* [Data records]
-=-=-
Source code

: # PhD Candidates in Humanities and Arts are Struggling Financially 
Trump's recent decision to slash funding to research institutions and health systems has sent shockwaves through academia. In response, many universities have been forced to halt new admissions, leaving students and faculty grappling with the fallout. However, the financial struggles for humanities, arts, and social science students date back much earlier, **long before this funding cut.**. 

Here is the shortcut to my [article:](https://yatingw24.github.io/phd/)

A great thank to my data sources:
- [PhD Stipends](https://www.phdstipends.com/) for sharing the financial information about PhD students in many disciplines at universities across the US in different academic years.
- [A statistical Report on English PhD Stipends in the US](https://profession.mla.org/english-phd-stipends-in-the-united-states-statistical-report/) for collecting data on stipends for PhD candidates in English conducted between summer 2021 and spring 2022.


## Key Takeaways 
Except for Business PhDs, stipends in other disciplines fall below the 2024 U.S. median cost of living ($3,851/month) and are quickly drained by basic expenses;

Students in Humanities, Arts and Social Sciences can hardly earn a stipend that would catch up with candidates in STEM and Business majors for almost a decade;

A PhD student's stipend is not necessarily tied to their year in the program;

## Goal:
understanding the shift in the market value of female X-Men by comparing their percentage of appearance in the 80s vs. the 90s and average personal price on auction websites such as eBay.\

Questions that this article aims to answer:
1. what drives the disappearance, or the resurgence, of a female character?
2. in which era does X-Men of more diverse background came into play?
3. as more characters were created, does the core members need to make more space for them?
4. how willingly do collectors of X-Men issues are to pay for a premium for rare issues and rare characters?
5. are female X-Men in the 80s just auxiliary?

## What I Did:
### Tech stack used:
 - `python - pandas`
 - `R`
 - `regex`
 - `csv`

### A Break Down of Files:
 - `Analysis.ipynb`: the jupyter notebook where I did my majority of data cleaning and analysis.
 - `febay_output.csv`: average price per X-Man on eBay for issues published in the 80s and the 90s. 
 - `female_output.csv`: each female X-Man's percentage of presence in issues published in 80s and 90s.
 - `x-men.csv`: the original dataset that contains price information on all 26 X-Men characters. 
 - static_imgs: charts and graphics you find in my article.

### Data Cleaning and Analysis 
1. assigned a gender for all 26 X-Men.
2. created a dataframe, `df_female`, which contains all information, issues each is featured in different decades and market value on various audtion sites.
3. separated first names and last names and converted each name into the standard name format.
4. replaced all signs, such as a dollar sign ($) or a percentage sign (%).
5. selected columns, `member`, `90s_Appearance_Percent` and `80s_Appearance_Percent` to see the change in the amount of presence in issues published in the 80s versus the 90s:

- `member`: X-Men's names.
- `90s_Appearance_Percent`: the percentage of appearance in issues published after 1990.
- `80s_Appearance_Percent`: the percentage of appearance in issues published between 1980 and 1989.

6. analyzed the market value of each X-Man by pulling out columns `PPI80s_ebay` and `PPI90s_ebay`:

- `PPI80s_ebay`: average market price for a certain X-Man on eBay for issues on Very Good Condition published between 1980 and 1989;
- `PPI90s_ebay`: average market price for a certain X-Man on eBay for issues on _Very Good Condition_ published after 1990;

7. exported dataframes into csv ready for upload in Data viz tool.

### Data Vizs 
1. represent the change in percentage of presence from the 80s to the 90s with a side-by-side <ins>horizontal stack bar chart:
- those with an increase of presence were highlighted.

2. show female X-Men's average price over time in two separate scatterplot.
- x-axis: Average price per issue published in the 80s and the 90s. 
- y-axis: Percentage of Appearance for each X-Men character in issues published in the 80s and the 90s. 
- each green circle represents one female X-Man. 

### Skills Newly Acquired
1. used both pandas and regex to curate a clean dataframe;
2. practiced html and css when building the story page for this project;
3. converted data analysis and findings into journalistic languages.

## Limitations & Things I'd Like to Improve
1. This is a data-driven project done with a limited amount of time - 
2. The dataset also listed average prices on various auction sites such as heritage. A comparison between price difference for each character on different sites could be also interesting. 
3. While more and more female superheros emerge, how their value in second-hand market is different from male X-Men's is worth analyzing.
-=-=-
* [Work instruction] A line counts if it contains the string "regex"; report how many lines in the material do, giving only the number.

* [Problem solution] 2